A Terceira Turma do Superior Tribunal de Justiça (STJ), por unanimidade, determinou que um recém-nascido seja devolvido à mãe, após o juiz de primeiro grau decretar que ele fosse encaminhado para casa de acolhimento. Segundo o colegiado, o deferimento da tutela de urgência para ordenar a busca e apreensão do bebê, anterior ao seu nascimento, foi prematuro e não observou os preceitos legais.
Na origem do caso, o Ministério Público de Santa Catarina ajuizou ação de destituição do poder familiar, cumulada com pedido de medida protetiva de acolhimento institucional, contra uma mulher grávida e a favor dos interesses do bebê ainda não nascido. Segundo o órgão ministerial, a gestante pretendia entregá-lo a uma prima e à sua companheira para adoção, sem respeitar a ordem dos candidatos registrados no cadastro de adotantes.
Foi deferida a tutela de urgência para determinar a busca e apreensão do bebê assim que nascesse, ainda no hospital, com a suspensão do poder familiar da mãe e a proibição de contato entre ela e a criança. A medida também concedeu, excepcionalmente, a guarda do recém-nascido ao primeiro casal habilitado na fila de adoção. Logo depois do parto, a criança foi encaminhada à instituição de acolhimento.
A mãe alega que, posteriormente a esses fatos, conseguiu emprego e decidiu cuidar do filho.
O relator do caso no STJ, ministro Marco Aurélio Bellizze, observou que, nos termos do artigo 19-A do Estatuto da Criança e do Adolescente (ECA), a mãe pode manifestar o desejo de entregar seu filho para adoção antes mesmo do parto, mas, nesse caso, ela deve ser encaminhada à Justiça da Infância e da Juventude para que seja ouvida por uma equipe profissional, a qual levará em conta eventuais efeitos do estado gestacional e puerperal.
Segundo o ministro, se é garantido à genitora o direito de manifestar sua intenção de entregar o filho à adoção, não se mostra aceitável que o Poder Judiciário, em tutela de urgência, em cognição sumária, determine a retirada abrupta do recém-nascido do acolhimento materno, nos momentos seguintes ao parto, mesmo que se considere a ilegalidade da pretensão de adoção intuitu personae (quando os genitores escolhem os adotantes, sem respeitar a fila de pretendentes cadastrados).
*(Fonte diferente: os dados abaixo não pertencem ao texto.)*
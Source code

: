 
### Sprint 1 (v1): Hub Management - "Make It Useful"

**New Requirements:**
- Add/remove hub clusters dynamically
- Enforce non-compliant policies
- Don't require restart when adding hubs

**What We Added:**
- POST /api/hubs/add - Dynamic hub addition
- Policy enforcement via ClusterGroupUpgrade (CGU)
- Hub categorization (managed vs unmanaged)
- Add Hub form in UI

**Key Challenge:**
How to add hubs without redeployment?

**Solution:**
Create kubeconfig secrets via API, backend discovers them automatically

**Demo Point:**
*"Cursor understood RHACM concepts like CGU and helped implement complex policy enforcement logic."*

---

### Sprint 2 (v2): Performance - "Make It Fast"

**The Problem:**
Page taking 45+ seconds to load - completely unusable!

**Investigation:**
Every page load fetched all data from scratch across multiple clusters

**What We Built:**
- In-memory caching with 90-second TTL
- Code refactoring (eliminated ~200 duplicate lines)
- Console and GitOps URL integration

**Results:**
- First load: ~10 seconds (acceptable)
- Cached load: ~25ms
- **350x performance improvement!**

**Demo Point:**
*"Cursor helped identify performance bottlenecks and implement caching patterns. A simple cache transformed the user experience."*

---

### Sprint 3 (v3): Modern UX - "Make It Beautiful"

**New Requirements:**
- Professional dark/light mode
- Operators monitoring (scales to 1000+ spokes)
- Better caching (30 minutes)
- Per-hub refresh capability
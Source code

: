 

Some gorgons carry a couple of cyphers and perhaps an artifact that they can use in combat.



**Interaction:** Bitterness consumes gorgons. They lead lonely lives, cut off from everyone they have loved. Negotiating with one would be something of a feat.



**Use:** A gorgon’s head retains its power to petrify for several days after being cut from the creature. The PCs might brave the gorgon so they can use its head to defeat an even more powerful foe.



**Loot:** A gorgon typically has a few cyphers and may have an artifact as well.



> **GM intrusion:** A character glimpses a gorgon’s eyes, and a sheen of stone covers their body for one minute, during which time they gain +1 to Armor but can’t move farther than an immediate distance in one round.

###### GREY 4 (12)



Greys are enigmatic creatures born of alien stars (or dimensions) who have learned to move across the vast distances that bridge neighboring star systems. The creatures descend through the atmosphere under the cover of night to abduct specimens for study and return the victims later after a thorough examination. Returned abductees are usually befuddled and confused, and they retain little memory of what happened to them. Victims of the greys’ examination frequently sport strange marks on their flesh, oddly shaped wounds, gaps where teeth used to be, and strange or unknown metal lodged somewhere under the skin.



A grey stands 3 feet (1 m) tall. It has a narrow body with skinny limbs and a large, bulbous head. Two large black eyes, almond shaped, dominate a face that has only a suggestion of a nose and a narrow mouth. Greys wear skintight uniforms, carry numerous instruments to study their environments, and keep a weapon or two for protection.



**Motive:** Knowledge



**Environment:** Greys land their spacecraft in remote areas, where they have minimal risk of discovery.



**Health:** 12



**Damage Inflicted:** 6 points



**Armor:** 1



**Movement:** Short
"Importante deixar assente que não houve nenhum ato concreto de prejuízo à saúde do menor, nem mesmo potencial, pois ainda que a entrega do recém-nascido à prima e à sua companheira tivesse ocorrido de forma irregular, dever-se-ia aguardar o nascimento e a sua efetiva ocorrência, tendo em vista a maternidade ser capaz de modificar os sentimentos de qualquer ser humano" afirmou o relator.
Bellizze destacou que caberia ao juízo cumprir a determinação legal e, primeiramente, encaminhar a mãe à equipe profissional para que fossem investigados os motivos de sua disposição de entregar o filho. Só depois disso é que poderiam ser tomadas outras medidas, em respeito aos princípios da proteção integral e do melhor interesse da criança.
O relator ressaltou que a criança tem o direito básico de ser criada em sua família natural –excepcionalmente, em família substituta. Para ele, a retirada extemporânea do bebê da guarda da mãe, inclusive com a proibição de contato entre ambos – decisão que considerou "ilegal e teratológica" –, inviabilizou por completo o cumprimento da norma segundo a qual devem ser tentados todos os meios possíveis para manter a criança em sua família natural (artigo 39, parágrafo 1º, do ECA).
O número deste processo não é divulgado em razão de segredo judicial.